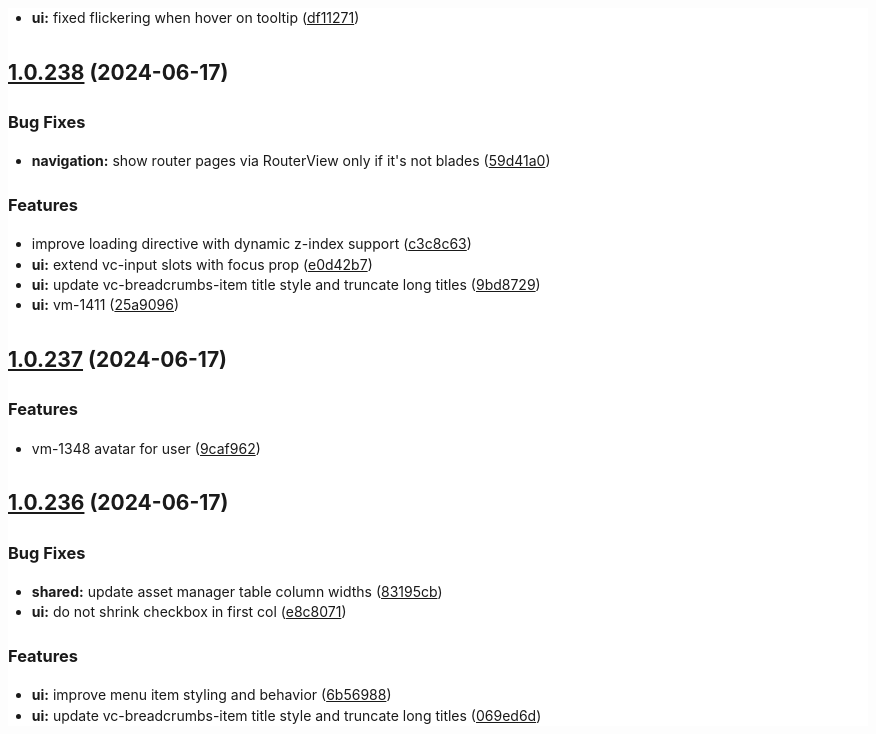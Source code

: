 * **ui:** fixed flickering when hover on tooltip ([df11271](https://github.com/VirtoCommerce/vc-shell/commit/df112712cd8542a6a69fd0f3eda38d3040936df1))



## [1.0.238](https://github.com/VirtoCommerce/vc-shell/compare/v1.0.237...v1.0.238) (2024-06-17)


### Bug Fixes

* **navigation:** show router pages via RouterView only if it's not blades ([59d41a0](https://github.com/VirtoCommerce/vc-shell/commit/59d41a0059101350b230a7c07144b1641546f1f8))


### Features

* improve loading directive with dynamic z-index support ([c3c8c63](https://github.com/VirtoCommerce/vc-shell/commit/c3c8c63fa48facf640e182405938bb83f5b5087b))
* **ui:** extend vc-input slots with focus prop ([e0d42b7](https://github.com/VirtoCommerce/vc-shell/commit/e0d42b790571ca8de220c857b67cf143e3d2d024))
* **ui:** update vc-breadcrumbs-item title style and truncate long titles ([9bd8729](https://github.com/VirtoCommerce/vc-shell/commit/9bd8729161a0e3188ae57acf10e95a301abbe8bb))
* **ui:** vm-1411 ([25a9096](https://github.com/VirtoCommerce/vc-shell/commit/25a909603c33dc0c0a05f76681a13eba46f3bab4))



## [1.0.237](https://github.com/VirtoCommerce/vc-shell/compare/v1.0.236...v1.0.237) (2024-06-17)


### Features

* vm-1348 avatar for user ([9caf962](https://github.com/VirtoCommerce/vc-shell/commit/9caf962bd881611744ea1849155475b897049df6))



## [1.0.236](https://github.com/VirtoCommerce/vc-shell/compare/v1.0.235...v1.0.236) (2024-06-17)


### Bug Fixes

* **shared:** update asset manager table column widths ([83195cb](https://github.com/VirtoCommerce/vc-shell/commit/83195cb6ee271f2adbfcc81fadbe47f8495fa08e))
* **ui:** do not shrink checkbox in first col ([e8c8071](https://github.com/VirtoCommerce/vc-shell/commit/e8c807170846c3c0c06c7e1a5004adf1fb7851e8))


### Features

* **ui:** improve menu item styling and behavior ([6b56988](https://github.com/VirtoCommerce/vc-shell/commit/6b569881ef7b4e91dc32adf71380bb3c15f7be75))
* **ui:** update vc-breadcrumbs-item title style and truncate long titles ([069ed6d](https://github.com/VirtoCommerce/vc-shell/commit/069ed6d4ca738599b5bf954f07ba6749cd04f8b5))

PROBLEM REQUIREMENTS
Which lines above hold the string "compare"? Please copy all of them.

TASK ANSWER
## [1.0.238](https://github.com/VirtoCommerce/vc-shell/compare/v1.0.237...v1.0.238) (2024-06-17)
## [1.0.237](https://github.com/VirtoCommerce/vc-shell/compare/v1.0.236...v1.0.237) (2024-06-17)
## [1.0.236](https://github.com/VirtoCommerce/vc-shell/compare/v1.0.235...v1.0.236) (2024-06-17)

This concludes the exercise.